You get pressure from running a peristaltic pump on the intake side with a rolling clamp restrictor on the retentate side to increase transmembrane pressure, you monitor the cross membrane pressure using a pressure detector and three pressure probes. You don’t really see pressures higher than 30 psi using a peristaltic pump. I’m sure one could change out the membranes and run higher pressure, but I have not.
What was the pressure fluctuation threshold before you saw jumps that affected permeation? Trying to decide whether or not to pursue using this pneumatic microfluidizer pump for these purposes.
The ability to MacGyver household items has always been extremely impressive to me the fact that you guys can do this with analytical chemistry equipment blows my mind
I saw some interest expressed in the other thread about palladium-impregnated membranes for hydrogenation and dehydrogenation. I can’t offer particular guidance on how to implement this.

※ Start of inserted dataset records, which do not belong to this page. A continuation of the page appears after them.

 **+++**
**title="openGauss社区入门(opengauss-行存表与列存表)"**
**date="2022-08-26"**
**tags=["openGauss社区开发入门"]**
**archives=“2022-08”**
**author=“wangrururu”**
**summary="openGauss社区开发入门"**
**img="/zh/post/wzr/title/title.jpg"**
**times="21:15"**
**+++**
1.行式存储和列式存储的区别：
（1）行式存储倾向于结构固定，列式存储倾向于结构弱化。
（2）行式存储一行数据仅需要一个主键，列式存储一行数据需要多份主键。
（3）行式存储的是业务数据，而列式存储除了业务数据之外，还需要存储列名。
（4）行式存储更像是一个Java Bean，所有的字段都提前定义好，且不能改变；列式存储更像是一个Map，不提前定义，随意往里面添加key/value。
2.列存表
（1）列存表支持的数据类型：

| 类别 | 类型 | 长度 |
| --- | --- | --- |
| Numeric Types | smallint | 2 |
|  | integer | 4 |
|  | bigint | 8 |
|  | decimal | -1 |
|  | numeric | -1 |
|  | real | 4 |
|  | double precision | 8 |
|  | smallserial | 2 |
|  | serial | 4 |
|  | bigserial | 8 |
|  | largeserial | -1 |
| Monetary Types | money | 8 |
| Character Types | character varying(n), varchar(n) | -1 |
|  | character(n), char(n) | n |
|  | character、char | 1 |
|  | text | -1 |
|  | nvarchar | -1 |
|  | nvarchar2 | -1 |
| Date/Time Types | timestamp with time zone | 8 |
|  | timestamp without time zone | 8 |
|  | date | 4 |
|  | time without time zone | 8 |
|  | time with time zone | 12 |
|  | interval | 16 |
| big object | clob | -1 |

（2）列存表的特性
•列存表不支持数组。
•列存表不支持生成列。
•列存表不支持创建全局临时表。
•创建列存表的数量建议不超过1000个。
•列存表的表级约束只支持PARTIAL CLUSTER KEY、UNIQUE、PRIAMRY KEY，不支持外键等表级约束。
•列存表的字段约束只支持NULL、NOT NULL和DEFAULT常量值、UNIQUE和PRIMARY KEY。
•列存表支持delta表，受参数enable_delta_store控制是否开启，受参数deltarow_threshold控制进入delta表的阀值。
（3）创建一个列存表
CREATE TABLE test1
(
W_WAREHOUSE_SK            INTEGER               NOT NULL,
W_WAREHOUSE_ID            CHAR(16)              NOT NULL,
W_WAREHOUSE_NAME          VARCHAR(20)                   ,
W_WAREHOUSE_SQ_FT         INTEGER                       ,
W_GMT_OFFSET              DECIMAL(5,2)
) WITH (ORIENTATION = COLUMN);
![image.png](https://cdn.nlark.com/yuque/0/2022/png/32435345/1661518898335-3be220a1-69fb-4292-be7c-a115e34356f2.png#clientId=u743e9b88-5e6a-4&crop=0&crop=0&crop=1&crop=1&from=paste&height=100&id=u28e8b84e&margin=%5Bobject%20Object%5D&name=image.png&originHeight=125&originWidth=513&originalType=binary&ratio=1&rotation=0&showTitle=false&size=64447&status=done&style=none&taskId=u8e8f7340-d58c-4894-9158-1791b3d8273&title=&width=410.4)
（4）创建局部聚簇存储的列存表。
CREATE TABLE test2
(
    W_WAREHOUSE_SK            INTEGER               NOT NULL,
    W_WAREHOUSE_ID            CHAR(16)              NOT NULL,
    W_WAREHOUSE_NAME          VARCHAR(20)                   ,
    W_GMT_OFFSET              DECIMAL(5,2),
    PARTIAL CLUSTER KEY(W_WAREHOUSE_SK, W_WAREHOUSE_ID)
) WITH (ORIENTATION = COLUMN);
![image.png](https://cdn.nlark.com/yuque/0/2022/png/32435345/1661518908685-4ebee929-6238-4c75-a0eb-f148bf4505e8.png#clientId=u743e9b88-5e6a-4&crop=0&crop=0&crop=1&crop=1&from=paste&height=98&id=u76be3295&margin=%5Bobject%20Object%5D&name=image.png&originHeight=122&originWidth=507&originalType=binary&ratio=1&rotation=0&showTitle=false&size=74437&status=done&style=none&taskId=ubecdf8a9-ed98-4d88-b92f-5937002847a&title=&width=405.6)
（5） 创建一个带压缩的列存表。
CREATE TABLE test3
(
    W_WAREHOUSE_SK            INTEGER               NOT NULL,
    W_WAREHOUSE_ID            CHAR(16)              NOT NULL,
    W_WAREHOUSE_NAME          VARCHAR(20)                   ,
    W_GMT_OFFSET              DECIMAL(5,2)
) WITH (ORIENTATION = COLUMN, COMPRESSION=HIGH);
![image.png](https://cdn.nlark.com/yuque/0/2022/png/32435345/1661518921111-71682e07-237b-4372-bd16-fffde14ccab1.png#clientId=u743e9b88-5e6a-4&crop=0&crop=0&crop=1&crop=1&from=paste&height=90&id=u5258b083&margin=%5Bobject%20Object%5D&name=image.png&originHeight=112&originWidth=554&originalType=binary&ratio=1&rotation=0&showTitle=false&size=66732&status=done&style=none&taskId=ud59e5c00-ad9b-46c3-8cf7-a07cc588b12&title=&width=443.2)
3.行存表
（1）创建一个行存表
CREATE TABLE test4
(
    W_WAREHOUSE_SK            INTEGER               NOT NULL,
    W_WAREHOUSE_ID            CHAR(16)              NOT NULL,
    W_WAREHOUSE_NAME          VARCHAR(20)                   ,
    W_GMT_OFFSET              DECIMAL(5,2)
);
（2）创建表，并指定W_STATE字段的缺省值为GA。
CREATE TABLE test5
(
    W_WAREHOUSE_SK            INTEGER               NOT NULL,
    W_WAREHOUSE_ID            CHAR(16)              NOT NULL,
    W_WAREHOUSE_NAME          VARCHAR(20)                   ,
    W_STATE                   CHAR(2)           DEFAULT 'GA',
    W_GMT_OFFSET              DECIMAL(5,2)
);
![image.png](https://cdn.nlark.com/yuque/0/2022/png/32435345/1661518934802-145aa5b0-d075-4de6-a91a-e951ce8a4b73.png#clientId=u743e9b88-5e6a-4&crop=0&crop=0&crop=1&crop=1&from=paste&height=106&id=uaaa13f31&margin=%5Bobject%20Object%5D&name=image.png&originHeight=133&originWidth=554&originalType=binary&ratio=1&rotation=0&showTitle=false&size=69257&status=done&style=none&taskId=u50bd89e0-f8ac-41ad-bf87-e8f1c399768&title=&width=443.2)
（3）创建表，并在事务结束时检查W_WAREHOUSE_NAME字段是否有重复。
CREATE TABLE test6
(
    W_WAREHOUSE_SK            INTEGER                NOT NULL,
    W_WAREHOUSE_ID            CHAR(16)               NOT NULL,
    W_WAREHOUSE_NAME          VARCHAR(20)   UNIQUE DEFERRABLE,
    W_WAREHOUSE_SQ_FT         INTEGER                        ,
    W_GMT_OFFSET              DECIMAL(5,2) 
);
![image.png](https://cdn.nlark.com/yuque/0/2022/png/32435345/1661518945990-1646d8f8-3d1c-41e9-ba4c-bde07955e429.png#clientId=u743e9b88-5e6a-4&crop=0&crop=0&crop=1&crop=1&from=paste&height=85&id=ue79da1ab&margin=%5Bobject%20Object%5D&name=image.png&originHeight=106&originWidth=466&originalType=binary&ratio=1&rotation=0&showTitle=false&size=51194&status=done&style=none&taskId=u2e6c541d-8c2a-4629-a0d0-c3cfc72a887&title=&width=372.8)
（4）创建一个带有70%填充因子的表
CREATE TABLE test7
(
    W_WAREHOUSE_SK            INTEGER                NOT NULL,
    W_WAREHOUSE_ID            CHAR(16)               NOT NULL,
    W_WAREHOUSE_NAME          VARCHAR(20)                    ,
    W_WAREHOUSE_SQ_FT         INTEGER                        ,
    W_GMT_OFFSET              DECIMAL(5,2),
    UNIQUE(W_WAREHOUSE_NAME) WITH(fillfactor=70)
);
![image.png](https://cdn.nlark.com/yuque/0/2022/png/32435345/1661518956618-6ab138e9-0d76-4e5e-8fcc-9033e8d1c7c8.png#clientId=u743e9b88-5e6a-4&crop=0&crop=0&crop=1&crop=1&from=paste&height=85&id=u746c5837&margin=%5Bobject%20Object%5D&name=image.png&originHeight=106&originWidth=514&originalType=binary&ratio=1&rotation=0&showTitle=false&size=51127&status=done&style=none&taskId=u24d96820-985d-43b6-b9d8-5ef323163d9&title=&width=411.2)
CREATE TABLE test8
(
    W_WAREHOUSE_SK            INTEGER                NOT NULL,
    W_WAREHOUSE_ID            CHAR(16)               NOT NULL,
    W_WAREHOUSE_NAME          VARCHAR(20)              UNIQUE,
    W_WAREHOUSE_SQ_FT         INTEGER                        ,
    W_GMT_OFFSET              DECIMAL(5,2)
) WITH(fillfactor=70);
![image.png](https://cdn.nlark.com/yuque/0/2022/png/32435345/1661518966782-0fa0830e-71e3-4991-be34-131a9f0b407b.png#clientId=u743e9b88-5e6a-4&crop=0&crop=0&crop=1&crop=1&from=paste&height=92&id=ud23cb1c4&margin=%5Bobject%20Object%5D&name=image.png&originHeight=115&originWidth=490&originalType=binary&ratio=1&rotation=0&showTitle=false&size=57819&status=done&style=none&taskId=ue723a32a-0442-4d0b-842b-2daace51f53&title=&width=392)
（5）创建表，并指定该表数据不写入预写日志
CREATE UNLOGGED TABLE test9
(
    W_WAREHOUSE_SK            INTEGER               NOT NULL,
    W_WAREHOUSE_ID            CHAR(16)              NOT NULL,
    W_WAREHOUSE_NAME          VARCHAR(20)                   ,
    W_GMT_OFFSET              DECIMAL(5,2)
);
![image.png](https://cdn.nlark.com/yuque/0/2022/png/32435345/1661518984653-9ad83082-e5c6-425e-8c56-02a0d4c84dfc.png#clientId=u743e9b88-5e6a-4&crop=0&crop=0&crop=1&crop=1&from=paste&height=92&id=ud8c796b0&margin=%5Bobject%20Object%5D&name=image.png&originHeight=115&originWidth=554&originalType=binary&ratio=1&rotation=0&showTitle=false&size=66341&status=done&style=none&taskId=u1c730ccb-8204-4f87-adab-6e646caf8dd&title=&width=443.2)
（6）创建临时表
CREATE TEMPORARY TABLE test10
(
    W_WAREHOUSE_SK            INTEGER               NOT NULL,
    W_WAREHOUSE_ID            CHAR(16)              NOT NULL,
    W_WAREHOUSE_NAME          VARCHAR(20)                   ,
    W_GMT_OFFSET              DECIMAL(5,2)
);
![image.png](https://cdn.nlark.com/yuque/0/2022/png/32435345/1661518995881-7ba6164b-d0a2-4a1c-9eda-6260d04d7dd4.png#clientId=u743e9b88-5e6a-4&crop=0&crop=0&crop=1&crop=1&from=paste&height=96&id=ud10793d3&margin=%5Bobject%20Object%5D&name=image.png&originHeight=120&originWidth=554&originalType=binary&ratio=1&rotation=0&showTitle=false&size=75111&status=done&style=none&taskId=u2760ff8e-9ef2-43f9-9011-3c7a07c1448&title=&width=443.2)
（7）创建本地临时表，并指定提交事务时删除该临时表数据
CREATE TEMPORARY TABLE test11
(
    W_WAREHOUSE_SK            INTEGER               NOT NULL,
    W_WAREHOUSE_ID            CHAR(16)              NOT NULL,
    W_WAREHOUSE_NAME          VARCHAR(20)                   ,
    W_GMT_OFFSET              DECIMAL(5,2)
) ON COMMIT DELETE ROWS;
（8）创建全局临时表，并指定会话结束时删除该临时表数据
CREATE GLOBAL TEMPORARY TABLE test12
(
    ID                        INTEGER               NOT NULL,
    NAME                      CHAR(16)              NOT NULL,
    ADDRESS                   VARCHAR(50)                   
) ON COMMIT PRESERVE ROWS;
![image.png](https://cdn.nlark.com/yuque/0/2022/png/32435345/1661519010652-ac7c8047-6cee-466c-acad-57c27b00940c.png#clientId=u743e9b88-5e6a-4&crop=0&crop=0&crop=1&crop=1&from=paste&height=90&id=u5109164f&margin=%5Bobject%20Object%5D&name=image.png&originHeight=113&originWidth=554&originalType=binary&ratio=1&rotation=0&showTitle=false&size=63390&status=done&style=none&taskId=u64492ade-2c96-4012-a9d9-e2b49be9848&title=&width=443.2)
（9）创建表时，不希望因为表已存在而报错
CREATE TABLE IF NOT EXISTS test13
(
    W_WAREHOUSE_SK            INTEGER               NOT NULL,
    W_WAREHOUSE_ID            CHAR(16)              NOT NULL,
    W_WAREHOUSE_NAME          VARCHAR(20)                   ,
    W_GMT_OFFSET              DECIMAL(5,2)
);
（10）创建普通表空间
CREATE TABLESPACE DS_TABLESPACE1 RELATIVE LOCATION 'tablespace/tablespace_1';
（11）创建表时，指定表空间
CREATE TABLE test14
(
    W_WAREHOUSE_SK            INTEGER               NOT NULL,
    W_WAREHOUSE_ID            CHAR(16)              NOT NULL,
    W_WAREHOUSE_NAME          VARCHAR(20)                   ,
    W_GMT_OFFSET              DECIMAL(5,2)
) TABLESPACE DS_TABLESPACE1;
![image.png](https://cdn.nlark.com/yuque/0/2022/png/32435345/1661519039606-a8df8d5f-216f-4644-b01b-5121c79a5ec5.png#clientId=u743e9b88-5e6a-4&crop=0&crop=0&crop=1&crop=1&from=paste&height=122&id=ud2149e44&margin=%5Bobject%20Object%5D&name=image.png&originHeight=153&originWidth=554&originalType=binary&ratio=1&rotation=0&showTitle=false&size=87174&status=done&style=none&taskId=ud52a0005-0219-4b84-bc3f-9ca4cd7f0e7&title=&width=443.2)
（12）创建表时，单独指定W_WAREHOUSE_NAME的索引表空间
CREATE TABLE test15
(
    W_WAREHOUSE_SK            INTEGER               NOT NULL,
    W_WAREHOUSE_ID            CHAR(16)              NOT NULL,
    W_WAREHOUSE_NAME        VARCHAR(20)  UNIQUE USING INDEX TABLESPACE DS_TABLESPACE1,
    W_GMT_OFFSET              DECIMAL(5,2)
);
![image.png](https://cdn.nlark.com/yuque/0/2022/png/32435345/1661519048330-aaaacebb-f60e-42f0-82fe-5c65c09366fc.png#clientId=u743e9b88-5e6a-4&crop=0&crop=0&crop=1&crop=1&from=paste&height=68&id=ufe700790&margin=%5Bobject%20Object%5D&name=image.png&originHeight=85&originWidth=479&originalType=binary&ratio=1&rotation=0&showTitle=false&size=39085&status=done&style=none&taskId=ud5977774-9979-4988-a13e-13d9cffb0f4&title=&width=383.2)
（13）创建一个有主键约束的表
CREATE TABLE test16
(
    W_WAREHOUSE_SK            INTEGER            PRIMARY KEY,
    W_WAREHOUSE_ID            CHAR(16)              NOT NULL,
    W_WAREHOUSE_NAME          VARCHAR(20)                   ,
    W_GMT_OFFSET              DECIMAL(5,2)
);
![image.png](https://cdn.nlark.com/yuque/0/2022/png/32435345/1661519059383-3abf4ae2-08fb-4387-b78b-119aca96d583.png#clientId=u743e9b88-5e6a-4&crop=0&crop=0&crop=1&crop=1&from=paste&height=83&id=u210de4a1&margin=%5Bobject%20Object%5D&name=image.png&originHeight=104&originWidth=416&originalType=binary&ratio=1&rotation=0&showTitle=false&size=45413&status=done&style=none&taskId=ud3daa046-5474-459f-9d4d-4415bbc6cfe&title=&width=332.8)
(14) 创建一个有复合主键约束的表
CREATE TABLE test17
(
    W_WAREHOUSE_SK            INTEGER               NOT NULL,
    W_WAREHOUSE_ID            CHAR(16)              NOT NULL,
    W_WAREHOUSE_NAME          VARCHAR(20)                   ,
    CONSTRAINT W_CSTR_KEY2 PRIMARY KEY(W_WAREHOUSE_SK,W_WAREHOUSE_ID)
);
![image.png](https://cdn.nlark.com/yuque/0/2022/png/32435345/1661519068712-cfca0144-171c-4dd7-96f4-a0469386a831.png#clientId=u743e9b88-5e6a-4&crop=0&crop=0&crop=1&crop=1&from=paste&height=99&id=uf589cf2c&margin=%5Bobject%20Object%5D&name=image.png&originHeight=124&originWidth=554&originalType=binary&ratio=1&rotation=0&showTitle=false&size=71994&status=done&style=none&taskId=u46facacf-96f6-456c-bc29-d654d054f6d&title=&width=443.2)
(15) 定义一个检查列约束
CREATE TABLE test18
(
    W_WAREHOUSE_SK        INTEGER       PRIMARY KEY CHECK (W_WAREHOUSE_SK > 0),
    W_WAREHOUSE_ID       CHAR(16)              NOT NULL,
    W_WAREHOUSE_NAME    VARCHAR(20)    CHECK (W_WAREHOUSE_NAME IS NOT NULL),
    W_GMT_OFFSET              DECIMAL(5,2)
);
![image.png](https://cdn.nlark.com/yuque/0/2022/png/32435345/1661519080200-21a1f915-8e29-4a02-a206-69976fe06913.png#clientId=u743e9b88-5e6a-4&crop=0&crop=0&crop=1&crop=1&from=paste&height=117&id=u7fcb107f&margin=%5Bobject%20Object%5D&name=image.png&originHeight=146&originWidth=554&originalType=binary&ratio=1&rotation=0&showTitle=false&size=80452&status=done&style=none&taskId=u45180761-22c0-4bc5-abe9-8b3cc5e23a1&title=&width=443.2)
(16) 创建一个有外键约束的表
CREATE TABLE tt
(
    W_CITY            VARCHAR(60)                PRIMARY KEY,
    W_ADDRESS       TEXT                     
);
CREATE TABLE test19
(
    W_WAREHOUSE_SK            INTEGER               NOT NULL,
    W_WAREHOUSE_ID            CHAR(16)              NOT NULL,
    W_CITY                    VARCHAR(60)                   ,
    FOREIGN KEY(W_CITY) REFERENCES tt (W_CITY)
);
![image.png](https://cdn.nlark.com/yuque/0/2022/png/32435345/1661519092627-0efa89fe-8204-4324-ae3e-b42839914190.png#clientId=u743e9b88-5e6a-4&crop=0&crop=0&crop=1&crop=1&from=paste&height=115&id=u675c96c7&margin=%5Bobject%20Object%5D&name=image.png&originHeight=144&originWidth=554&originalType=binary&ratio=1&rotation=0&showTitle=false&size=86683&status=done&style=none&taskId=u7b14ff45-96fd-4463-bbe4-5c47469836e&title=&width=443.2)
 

However, if someone does want to try it out. “Media and Process Company” is a good vendor who makes these sorts of catalytic membranes.
Yeah, folks could do that…how is it better than contacting Media And Processing Company (http://www.mediaandprocess.com/) and asking them for a quote?!?
Are inopor ceramics proven superior?
Suggesting that you personally dont have data on the relative efficiencies…
Edit: yeah “media and process company” sounds like a Chinese vendor. I believe @MagisterChemist was trying to point us at Media and Process Technology.